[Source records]
———

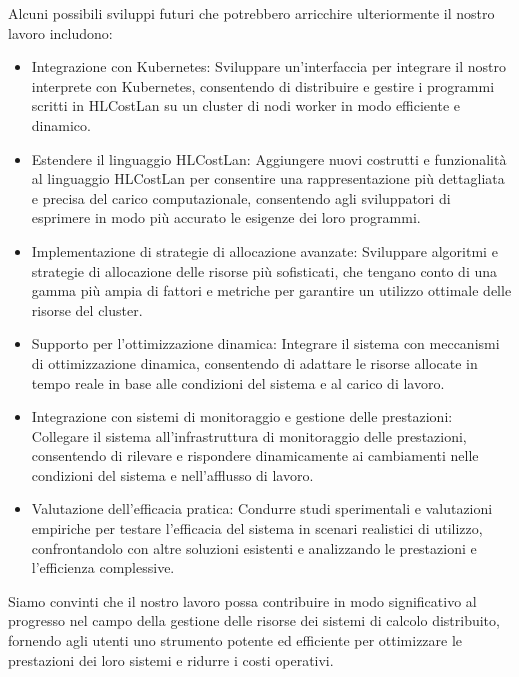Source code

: \documentclass[../../main.tex]{subfiles}
\begin{document}
Alcuni possibili sviluppi futuri che potrebbero arricchire ulteriormente il nostro lavoro includono:
\begin{itemize}
    \item Integrazione con Kubernetes: Sviluppare un'interfaccia per integrare il nostro interprete con Kubernetes, consentendo di distribuire e gestire i programmi scritti in HLCostLan su un cluster di nodi worker in modo efficiente e dinamico.
    \item Estendere il linguaggio HLCostLan: Aggiungere nuovi costrutti e funzionalità al linguaggio HLCostLan per consentire una rappresentazione più dettagliata e precisa del carico computazionale, consentendo agli sviluppatori di esprimere in modo più accurato le esigenze dei loro programmi.
    \item Implementazione di strategie di allocazione avanzate: Sviluppare algoritmi e strategie di allocazione delle risorse più sofisticati, che tengano conto di una gamma più ampia di fattori e metriche per garantire un utilizzo ottimale delle risorse del cluster.
    \item Supporto per l'ottimizzazione dinamica: Integrare il sistema con meccanismi di ottimizzazione dinamica, consentendo di adattare le risorse allocate in tempo reale in base alle condizioni del sistema e al carico di lavoro.
    \item  Integrazione con sistemi di monitoraggio e gestione delle prestazioni: Collegare il sistema all'infrastruttura di monitoraggio delle prestazioni, consentendo di rilevare e rispondere dinamicamente ai cambiamenti nelle condizioni del sistema e nell'afflusso di lavoro.
    \item Valutazione dell'efficacia pratica: Condurre studi sperimentali e valutazioni empiriche per testare l'efficacia del sistema in scenari realistici di utilizzo, confrontandolo con altre soluzioni esistenti e analizzando le prestazioni e l'efficienza complessive.
\end{itemize}

Siamo convinti che il nostro lavoro possa contribuire in modo significativo al progresso nel campo della gestione delle risorse dei sistemi di calcolo distribuito, fornendo agli utenti uno strumento potente ed efficiente per ottimizzare le prestazioni dei loro sistemi e ridurre i costi operativi.
\end{document}
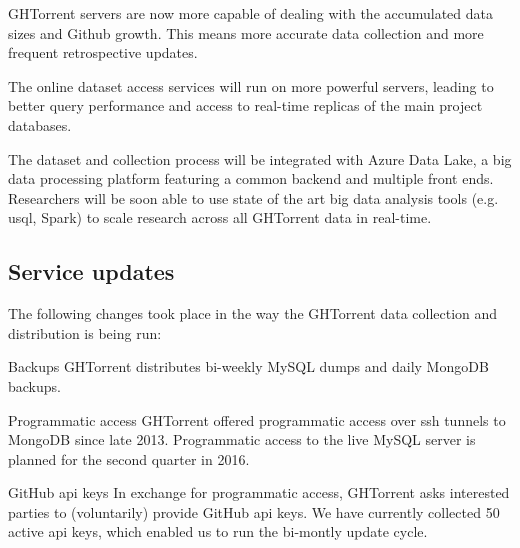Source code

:\documentclass{sig-alternate}
\begin{document}
\begin{compactitem}

  \item GHTorrent servers are now more capable of dealing with the accumulated
    data sizes and Github growth. This means more accurate data collection
    and more frequent retrospective updates.

  \item The online dataset access services will run on more powerful servers,
    leading to better query performance and access to real-time replicas of
    the main project databases.

  \item The dataset and collection process will be integrated with Azure
    Data Lake, a big data processing platform featuring a common backend
    and multiple front ends. Researchers will be soon able to use state
    of the art big data analysis tools (e.g. {\sc usql}, Spark) to scale
    research across all GHTorrent data in real-time.

\end{compactitem}


\subsection{Service updates}

The following changes took place in the way the GHTorrent data collection
and distribution is being run:

\begin{compactdesc}

  \item[Backups] GHTorrent distributes bi-weekly MySQL dumps and daily MongoDB
    backups.

  \item[Programmatic access] GHTorrent offered programmatic access over
    {\sc ssh} tunnels to MongoDB since late 2013. Programmatic access to the
    live MySQL server is planned for the second quarter in 2016.

  \item[GitHub {\sc api} keys] In exchange for programmatic access, GHTorrent
    asks interested parties to (voluntarily) provide GitHub {\sc api} keys. We
    have currently collected 50 active {\sc api} keys, which enabled us to run
    the bi-montly update cycle.

\end{compactdesc}

\end{document}
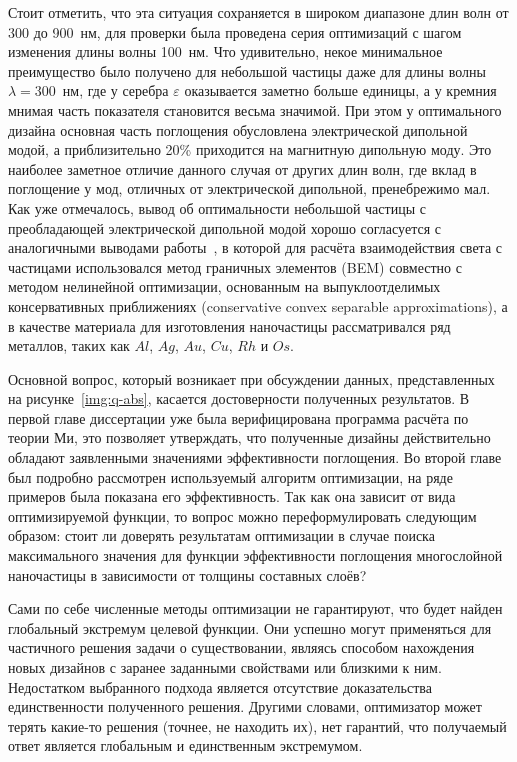 Стоит отметить, что эта ситуация сохраняется в широком диапазоне длин
волн от 300 до 900~нм, для проверки была проведена серия оптимизаций с
шагом изменения длины волны 100~нм.  Что удивительно, некое
минимальное преимущество было получено для небольшой частицы даже для
длины волны $\lambda=300$~нм, где у серебра $\varepsilon$ оказывается
заметно больше единицы, а у кремния мнимая часть показателя становится
весьма значимой. При этом у оптимального дизайна основная часть поглощения
обусловлена электрической дипольной модой, а приблизительно 20\%
приходится на магнитную дипольную моду. Это наиболее заметное отличие
данного случая от других длин волн, где вклад в поглощение у мод,
отличных от электрической дипольной, пренебрежимо мал. Как уже
отмечалось, вывод об оптимальности небольшой частицы с преобладающей
электрической дипольной модой хорошо согласуется с аналогичными
выводами работы~\cite{Miller-2014}, в которой для расчёта
взаимодействия света с частицами использовался метод граничных
элементов (BEM) совместно с методом нелинейной оптимизации, основанным
на выпуклоотделимых консервативных приближениях (conservative convex
separable approximations), а в качестве материала для изготовления
наночастицы рассматривался ряд металлов, таких как $Al$, $Ag$, $Au$,
$Cu$, $Rh$ и $Os$.


Основной вопрос, который возникает при обсуждении данных,
представленных на рисунке~\ref{img:q-abs}, касается достоверности
полученных результатов.  В первой главе диссертации уже была
верифицирована программа расчёта по теории Ми, это позволяет
утверждать, что полученные дизайны действительно обладают заявленными
значениями эффективности поглощения.  Во второй главе был подробно
рассмотрен используемый алгоритм оптимизации, на ряде примеров была
показана его эффективность.  Так как она зависит от вида
оптимизируемой функции, то вопрос можно переформулировать следующим
образом: стоит ли доверять результатам оптимизации в случае
поиска максимального значения для функции эффективности поглощения
многослойной наночастицы в зависимости от толщины составных слоёв?

Сами по себе численные методы оптимизации не гарантируют, что
будет найден глобальный экстремум целевой функции. Они успешно
могут применяться для частичного решения задачи о существовании,
являясь способом нахождения новых дизайнов с заранее заданными
свойствами или близкими к ним.  Недостатком выбранного подхода является
отсутствие доказательства единственности полученного решения.  Другими
словами, оптимизатор может терять какие-то решения (точнее, не
находить их), нет гарантий, что получаемый ответ является глобальным и
единственным экстремумом.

———

### [Problem requirements]
What you return must match the lines above from the one with "Siamo convinti che" through the one with "The online dataset" exactly, with both ends included and the pictures excluded.

### [Result]
Siamo convinti che il nostro lavoro possa contribuire in modo significativo al progresso nel campo della gestione delle risorse dei sistemi di calcolo distribuito, fornendo agli utenti uno strumento potente ed efficiente per ottimizzare le prestazioni dei loro sistemi e ridurre i costi operativi.
\end{document}
Source code

:\documentclass{sig-alternate}
\begin{document}
\begin{compactitem}

  \item GHTorrent servers are now more capable of dealing with the accumulated
    data sizes and Github growth. This means more accurate data collection
    and more frequent retrospective updates.

  \item The online dataset access services will run on more powerful servers,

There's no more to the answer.